Laporan Iklan Kampanye Ajakan Donasi Jokowi-Ma’ruf Dihentikan

Dua laporan berupa iklan di media dugaan kampanye di luar jadwal oleh pasangan capres-cawapres nomor urut 01 Joko Widodo-Ma’ruf Amin dihentikan oleh Badan Pengawas Pemilu karena dinilai bukan merupakan tindak pidana pemilu.

Anggota Badan Pengawas Pemilihan Umum (Bawaslu) Ratna Dewi Pettalolo mengatakan, Bawaslu telah meminta keterangan pada pelapor, saksi, Komisi Pemilihan Umum (KPU) sebagai ahli dan terlapor. “Kepolisian dan Kejaksaan memiliki kesimpulan bahwa peristiwa yang dilaporkan bukan merupakan tindak pidana pemilu,” ujarnya.

Kasubdit IV Direktorat Tindak Pidana Umum Bareskrim Mabes Polri Kombes Djuhandani menegaskan, sampai saat ini KPU belum mengeluarkan jadwal kampanye di media massa sehingga penerapannya belum bisa dipenuhi.

“Kalau tindak pidana pemilu nantinya penyidikan, penyidikan adalah memenuhi unsur. Kalau sejak awal belum terpenuhi, undang-undang yang mengatur belum ada, belum dapat menyidik lebih lanjut,” katanya.

Bawaslu menyebut dalam proses penanganan itu pihak media cetak yang menampilkan iklan serta nomor rekening bersikap tidak kooperatif dengan menyembunyikan pelaku yang memasang iklan. Meski begitu, diketahui pemesan iklan tersebut adalah Tim Kampanye Nasional Jokowi-Ma’ruf walau tidak diketahui namanya.

Dalam aturan, kampanye iklan baru boleh dilakukan 21 hari jelang masa akhir kampanye, yaitu 24 Maret-13 April 2019. Iklan dimuat di surat kabar Media Indonesia yang terbit Rabu, 17/ Oktober 2018.

Dalam iklan itu tertulis ‘Jokowi-Ma’ruf Amin untuk Indonesia’, dengan gambar Jokowi dan Ma’ruf disertai angka 01 sebagai nomor urut pasangan calon dan tertera nomor rekening untuk penyaluran donasi dan sebuah nomor ponsel.

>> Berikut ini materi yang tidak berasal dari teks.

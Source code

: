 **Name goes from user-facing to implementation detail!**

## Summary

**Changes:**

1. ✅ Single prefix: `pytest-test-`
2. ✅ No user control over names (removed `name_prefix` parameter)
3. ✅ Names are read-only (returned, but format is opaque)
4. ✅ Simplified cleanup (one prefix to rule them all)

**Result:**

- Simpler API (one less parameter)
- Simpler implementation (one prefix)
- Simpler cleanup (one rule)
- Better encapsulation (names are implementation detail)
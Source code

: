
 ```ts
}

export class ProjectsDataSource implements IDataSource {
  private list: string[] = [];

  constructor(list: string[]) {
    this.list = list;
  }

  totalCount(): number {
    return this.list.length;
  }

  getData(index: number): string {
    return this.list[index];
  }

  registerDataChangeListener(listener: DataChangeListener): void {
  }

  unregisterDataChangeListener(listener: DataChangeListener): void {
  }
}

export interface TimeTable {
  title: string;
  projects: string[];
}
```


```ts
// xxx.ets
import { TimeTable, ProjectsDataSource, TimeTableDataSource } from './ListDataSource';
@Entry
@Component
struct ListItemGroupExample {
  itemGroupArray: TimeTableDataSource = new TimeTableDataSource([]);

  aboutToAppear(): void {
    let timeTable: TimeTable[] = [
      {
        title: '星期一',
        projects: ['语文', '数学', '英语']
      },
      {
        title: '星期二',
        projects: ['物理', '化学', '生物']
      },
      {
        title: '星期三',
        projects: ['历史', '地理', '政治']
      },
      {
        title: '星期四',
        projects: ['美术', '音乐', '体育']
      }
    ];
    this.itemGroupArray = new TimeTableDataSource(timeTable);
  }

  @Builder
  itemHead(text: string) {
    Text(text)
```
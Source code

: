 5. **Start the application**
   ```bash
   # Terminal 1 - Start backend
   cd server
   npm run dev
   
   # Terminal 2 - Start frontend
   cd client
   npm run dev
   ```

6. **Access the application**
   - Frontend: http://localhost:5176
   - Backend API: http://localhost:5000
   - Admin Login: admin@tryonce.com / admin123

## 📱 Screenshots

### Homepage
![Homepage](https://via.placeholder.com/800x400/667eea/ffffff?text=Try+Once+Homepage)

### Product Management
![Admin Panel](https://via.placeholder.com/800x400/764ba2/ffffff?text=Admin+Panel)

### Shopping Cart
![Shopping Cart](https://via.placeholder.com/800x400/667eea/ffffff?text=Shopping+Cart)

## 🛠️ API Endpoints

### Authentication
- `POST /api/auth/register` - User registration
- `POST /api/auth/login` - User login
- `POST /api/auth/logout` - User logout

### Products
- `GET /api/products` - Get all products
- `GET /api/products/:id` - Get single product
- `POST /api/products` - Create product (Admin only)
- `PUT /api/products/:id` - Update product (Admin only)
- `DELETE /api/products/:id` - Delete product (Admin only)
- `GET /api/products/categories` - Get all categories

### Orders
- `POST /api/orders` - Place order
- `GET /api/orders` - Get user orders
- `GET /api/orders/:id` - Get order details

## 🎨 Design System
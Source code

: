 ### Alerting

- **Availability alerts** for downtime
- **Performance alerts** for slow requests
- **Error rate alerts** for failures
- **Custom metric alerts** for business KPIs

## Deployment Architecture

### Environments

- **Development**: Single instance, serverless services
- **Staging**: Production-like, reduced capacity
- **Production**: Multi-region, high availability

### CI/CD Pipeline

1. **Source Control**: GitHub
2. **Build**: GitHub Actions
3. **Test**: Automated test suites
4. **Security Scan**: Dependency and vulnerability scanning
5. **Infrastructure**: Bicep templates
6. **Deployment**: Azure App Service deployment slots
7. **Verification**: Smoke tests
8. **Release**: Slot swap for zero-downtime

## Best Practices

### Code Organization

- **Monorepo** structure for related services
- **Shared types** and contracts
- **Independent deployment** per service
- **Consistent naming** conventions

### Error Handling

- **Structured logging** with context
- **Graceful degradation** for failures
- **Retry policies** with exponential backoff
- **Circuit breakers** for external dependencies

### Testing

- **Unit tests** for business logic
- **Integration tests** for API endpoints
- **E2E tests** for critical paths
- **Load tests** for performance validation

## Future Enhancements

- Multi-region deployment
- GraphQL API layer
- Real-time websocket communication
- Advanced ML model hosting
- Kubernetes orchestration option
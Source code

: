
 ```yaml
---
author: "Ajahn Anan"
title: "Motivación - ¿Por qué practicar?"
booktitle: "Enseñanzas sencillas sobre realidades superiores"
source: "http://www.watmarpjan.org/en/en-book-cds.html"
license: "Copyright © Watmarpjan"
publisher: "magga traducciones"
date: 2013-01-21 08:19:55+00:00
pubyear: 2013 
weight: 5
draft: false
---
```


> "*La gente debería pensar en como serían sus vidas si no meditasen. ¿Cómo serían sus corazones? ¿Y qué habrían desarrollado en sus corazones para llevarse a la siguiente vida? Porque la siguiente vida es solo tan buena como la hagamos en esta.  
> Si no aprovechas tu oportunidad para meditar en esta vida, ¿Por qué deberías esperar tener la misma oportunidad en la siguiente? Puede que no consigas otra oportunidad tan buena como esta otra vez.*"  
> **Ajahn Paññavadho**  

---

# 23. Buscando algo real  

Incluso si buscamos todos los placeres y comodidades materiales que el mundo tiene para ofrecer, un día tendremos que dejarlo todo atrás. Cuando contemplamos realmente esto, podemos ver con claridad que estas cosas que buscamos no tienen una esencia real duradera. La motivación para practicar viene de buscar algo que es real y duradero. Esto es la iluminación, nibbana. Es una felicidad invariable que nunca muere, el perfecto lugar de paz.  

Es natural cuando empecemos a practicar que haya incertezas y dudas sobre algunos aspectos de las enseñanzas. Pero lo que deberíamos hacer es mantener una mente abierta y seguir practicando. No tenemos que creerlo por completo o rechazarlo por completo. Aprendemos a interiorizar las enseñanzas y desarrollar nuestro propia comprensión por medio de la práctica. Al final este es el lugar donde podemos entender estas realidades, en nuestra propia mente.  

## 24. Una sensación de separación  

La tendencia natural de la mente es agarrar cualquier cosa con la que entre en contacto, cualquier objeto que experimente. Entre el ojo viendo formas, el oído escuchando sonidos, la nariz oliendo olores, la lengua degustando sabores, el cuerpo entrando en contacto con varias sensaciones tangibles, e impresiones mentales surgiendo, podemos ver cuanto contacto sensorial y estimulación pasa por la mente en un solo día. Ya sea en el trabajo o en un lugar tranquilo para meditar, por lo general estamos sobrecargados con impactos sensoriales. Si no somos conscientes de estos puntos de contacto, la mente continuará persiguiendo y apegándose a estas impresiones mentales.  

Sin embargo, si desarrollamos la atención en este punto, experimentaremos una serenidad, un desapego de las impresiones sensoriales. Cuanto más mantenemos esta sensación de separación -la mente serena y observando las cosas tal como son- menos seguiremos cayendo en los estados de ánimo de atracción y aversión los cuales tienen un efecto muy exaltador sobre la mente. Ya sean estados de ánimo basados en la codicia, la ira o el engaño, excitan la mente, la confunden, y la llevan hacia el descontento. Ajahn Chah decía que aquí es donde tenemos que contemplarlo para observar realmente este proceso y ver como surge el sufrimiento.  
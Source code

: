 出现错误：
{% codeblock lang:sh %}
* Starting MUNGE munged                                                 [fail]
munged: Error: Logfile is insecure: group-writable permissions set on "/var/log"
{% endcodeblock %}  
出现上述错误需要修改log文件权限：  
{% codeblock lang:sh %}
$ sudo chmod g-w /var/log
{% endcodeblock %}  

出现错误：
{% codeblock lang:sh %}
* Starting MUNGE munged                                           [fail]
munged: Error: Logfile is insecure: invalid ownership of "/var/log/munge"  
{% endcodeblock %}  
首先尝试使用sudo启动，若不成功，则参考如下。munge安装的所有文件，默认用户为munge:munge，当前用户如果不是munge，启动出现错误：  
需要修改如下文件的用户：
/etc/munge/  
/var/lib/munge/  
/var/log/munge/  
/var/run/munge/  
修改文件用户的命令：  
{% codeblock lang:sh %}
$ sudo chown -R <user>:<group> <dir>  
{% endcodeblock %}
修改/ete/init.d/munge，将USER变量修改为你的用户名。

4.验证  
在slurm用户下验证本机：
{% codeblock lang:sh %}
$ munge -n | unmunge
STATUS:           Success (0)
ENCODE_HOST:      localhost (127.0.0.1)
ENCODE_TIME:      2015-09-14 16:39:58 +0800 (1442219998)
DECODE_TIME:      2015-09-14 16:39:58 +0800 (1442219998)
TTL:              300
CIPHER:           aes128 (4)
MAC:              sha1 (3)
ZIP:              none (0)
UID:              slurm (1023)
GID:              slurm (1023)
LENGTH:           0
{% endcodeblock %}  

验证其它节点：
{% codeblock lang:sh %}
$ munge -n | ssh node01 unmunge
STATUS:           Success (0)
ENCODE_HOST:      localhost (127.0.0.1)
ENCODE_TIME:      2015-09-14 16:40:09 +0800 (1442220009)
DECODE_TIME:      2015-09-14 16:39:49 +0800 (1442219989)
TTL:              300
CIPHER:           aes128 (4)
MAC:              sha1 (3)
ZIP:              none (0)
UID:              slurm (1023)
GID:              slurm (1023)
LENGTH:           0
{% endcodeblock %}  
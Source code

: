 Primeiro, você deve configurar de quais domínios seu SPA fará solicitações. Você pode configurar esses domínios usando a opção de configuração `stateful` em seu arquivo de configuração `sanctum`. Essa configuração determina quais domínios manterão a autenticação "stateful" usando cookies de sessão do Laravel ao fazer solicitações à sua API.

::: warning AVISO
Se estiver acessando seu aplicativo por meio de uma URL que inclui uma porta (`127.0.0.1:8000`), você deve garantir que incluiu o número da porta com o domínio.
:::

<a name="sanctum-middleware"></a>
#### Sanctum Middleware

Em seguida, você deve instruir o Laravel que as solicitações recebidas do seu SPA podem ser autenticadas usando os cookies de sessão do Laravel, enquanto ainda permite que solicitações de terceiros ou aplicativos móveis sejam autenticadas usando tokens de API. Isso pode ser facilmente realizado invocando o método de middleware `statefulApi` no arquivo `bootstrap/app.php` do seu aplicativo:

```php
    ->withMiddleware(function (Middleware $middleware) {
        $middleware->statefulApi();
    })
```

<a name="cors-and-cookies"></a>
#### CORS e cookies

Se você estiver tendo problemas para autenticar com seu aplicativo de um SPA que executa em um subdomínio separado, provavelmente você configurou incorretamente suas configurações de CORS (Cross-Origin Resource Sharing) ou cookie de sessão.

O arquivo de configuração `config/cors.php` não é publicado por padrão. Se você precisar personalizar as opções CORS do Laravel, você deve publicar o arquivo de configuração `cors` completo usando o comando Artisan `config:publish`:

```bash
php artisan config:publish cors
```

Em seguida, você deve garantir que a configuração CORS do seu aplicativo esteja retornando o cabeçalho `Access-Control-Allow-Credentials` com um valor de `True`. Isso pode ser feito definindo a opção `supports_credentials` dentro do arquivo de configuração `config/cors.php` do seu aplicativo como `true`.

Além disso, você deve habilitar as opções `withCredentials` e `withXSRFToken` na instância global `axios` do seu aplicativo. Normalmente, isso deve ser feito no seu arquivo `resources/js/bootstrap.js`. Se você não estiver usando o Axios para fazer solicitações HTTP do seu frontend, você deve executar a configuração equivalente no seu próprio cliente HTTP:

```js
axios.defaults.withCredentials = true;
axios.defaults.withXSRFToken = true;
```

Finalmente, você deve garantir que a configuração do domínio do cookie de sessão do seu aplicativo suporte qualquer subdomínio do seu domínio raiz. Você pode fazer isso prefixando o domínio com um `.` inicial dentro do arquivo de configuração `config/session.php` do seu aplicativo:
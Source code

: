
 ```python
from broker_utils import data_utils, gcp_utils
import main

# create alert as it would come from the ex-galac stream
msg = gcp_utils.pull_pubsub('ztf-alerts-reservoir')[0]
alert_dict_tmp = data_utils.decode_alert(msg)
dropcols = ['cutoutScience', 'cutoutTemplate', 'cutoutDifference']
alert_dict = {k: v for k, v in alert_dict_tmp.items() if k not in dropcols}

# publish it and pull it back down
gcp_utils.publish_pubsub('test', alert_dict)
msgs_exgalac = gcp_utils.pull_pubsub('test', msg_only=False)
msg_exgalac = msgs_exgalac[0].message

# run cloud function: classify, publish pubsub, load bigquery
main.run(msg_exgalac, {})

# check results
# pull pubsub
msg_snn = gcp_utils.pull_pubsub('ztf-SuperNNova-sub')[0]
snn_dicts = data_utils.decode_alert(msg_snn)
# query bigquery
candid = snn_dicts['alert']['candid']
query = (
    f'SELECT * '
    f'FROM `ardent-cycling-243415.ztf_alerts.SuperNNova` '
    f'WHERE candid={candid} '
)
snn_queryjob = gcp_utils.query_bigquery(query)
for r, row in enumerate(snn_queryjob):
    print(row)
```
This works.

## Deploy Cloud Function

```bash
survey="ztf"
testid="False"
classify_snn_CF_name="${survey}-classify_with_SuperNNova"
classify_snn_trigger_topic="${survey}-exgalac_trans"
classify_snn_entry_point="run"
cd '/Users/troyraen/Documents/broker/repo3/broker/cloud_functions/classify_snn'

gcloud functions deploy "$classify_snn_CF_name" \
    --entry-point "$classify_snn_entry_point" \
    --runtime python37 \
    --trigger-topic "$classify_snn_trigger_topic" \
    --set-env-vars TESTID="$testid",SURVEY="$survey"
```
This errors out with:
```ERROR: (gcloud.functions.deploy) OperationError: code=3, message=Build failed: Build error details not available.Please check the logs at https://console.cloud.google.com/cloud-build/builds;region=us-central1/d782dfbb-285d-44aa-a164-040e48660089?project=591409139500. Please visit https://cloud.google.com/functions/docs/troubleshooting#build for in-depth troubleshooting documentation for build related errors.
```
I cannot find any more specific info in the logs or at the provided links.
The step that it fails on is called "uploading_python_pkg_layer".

Aturan mengenai waktu iklan kampanye pemilu diatur dalam Pasal 276 Undang-Undang Nomor 7 Tahun 2017 tentang Pemilu, terutama iklan di media massa cetak, media massa elektronik dan internet dilakasanakan selama 21 hari dan berakhir sampai dimulainya masa tenang, dari 23 Maret 2019 sampai 13 April 2019.